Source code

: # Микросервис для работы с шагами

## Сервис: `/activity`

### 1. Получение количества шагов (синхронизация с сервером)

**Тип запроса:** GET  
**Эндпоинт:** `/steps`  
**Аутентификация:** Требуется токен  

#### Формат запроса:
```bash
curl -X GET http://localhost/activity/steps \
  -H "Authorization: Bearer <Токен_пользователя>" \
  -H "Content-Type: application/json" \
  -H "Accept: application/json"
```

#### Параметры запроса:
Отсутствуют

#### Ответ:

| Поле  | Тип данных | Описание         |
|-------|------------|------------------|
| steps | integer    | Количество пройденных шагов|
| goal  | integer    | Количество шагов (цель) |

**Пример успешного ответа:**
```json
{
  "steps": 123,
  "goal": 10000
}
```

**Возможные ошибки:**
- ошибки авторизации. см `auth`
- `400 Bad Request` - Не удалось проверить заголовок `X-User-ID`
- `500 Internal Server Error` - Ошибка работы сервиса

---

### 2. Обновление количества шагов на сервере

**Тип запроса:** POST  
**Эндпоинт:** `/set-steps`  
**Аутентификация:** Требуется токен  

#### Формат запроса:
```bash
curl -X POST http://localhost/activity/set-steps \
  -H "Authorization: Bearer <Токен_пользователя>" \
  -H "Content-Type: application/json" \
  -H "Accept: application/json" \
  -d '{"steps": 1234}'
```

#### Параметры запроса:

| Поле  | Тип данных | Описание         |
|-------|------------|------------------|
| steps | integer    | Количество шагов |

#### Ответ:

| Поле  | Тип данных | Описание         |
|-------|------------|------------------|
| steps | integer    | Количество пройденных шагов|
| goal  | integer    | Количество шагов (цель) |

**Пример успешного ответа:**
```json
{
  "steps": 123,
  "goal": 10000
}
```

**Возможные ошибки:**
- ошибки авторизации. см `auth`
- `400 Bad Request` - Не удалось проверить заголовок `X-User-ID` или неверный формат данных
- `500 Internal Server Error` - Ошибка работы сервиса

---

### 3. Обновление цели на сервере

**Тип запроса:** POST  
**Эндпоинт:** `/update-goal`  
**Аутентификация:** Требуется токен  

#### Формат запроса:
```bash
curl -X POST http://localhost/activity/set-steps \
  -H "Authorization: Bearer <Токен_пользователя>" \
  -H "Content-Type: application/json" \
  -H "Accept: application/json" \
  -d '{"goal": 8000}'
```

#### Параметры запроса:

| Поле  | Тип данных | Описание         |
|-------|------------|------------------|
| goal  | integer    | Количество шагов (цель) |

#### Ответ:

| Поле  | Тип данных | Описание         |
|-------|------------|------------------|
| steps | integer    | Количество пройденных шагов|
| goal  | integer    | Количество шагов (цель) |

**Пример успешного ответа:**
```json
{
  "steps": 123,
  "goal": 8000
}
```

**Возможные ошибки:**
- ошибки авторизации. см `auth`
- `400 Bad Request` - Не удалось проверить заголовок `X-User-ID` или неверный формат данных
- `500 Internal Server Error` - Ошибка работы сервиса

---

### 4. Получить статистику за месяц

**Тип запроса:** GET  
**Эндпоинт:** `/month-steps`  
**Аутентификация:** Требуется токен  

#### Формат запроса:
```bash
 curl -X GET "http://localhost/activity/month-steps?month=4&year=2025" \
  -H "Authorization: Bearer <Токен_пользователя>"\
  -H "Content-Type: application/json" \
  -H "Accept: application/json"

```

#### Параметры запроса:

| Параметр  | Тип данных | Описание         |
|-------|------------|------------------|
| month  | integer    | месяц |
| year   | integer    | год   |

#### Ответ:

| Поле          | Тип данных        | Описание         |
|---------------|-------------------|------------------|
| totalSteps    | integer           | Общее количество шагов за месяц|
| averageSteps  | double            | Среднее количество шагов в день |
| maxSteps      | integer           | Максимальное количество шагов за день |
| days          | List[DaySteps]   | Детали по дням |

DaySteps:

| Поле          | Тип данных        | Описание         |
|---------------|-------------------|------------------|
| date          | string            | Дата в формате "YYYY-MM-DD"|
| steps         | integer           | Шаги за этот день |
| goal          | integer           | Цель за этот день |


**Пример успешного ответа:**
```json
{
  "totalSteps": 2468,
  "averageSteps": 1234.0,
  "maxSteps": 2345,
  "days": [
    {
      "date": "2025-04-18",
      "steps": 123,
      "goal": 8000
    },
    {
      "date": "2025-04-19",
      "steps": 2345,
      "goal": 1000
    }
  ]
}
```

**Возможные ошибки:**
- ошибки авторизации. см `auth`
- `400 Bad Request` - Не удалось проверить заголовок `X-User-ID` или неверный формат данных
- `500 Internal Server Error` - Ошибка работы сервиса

┄┄┄┄┄┄┄┄┄┄

PROBLEM TO WORK ON: Please retype the entries above in full, exactly as they stand.

RESPONSE:
Source code

: # Микросервис для работы с шагами

## Сервис: `/activity`

### 1. Получение количества шагов (синхронизация с сервером)

**Тип запроса:** GET  
**Эндпоинт:** `/steps`  
**Аутентификация:** Требуется токен  

#### Формат запроса:
```bash
curl -X GET http://localhost/activity/steps \
  -H "Authorization: Bearer <Токен_пользователя>" \
  -H "Content-Type: application/json" \
  -H "Accept: application/json"
```

#### Параметры запроса:
Отсутствуют

#### Ответ:

| Поле  | Тип данных | Описание         |
|-------|------------|------------------|
| steps | integer    | Количество пройденных шагов|
| goal  | integer    | Количество шагов (цель) |

**Пример успешного ответа:**
```json
{
  "steps": 123,
  "goal": 10000
}
```

**Возможные ошибки:**
- ошибки авторизации. см `auth`
- `400 Bad Request` - Не удалось проверить заголовок `X-User-ID`
- `500 Internal Server Error` - Ошибка работы сервиса

---

### 2. Обновление количества шагов на сервере

**Тип запроса:** POST  
**Эндпоинт:** `/set-steps`  
**Аутентификация:** Требуется токен  

#### Формат запроса:
```bash
curl -X POST http://localhost/activity/set-steps \
  -H "Authorization: Bearer <Токен_пользователя>" \
  -H "Content-Type: application/json" \
  -H "Accept: application/json" \
  -d '{"steps": 1234}'
```

#### Параметры запроса:

| Поле  | Тип данных | Описание         |
|-------|------------|------------------|
| steps | integer    | Количество шагов |

#### Ответ:

| Поле  | Тип данных | Описание         |
|-------|------------|------------------|
| steps | integer    | Количество пройденных шагов|
| goal  | integer    | Количество шагов (цель) |

**Пример успешного ответа:**
```json
{
  "steps": 123,
  "goal": 10000
}
```

**Возможные ошибки:**
- ошибки авторизации. см `auth`
- `400 Bad Request` - Не удалось проверить заголовок `X-User-ID` или неверный формат данных
- `500 Internal Server Error` - Ошибка работы сервиса

---

### 3. Обновление цели на сервере

**Тип запроса:** POST  
**Эндпоинт:** `/update-goal`  
**Аутентификация:** Требуется токен  

#### Формат запроса:
```bash
curl -X POST http://localhost/activity/set-steps \
  -H "Authorization: Bearer <Токен_пользователя>" \
  -H "Content-Type: application/json" \
  -H "Accept: application/json" \
  -d '{"goal": 8000}'
```

#### Параметры запроса:

| Поле  | Тип данных | Описание         |
|-------|------------|------------------|
| goal  | integer    | Количество шагов (цель) |

#### Ответ:

| Поле  | Тип данных | Описание         |
|-------|------------|------------------|
| steps | integer    | Количество пройденных шагов|
| goal  | integer    | Количество шагов (цель) |

**Пример успешного ответа:**
```json
{
  "steps": 123,
  "goal": 8000
}
```

**Возможные ошибки:**
- ошибки авторизации. см `auth`
- `400 Bad Request` - Не удалось проверить заголовок `X-User-ID` или неверный формат данных
- `500 Internal Server Error` - Ошибка работы сервиса

---

### 4. Получить статистику за месяц

**Тип запроса:** GET  
**Эндпоинт:** `/month-steps`  
**Аутентификация:** Требуется токен  

#### Формат запроса:
```bash
 curl -X GET "http://localhost/activity/month-steps?month=4&year=2025" \
  -H "Authorization: Bearer <Токен_пользователя>"\
  -H "Content-Type: application/json" \
  -H "Accept: application/json"

```

#### Параметры запроса:

| Параметр  | Тип данных | Описание         |
|-------|------------|------------------|
| month  | integer    | месяц |
| year   | integer    | год   |

#### Ответ:

| Поле          | Тип данных        | Описание         |
|---------------|-------------------|------------------|
| totalSteps    | integer           | Общее количество шагов за месяц|
| averageSteps  | double            | Среднее количество шагов в день |
| maxSteps      | integer           | Максимальное количество шагов за день |
| days          | List[DaySteps]   | Детали по дням |

DaySteps:

| Поле          | Тип данных        | Описание         |
|---------------|-------------------|------------------|
| date          | string            | Дата в формате "YYYY-MM-DD"|
| steps         | integer           | Шаги за этот день |
| goal          | integer           | Цель за этот день |


**Пример успешного ответа:**
```json
{
  "totalSteps": 2468,
  "averageSteps": 1234.0,
  "maxSteps": 2345,
  "days": [
    {
      "date": "2025-04-18",
      "steps": 123,
      "goal": 8000
    },
    {
      "date": "2025-04-19",
      "steps": 2345,
      "goal": 1000
    }
  ]
}
```

**Возможные ошибки:**
- ошибки авторизации. см `auth`
- `400 Bad Request` - Не удалось проверить заголовок `X-User-ID` или неверный формат данных
- `500 Internal Server Error` - Ошибка работы сервиса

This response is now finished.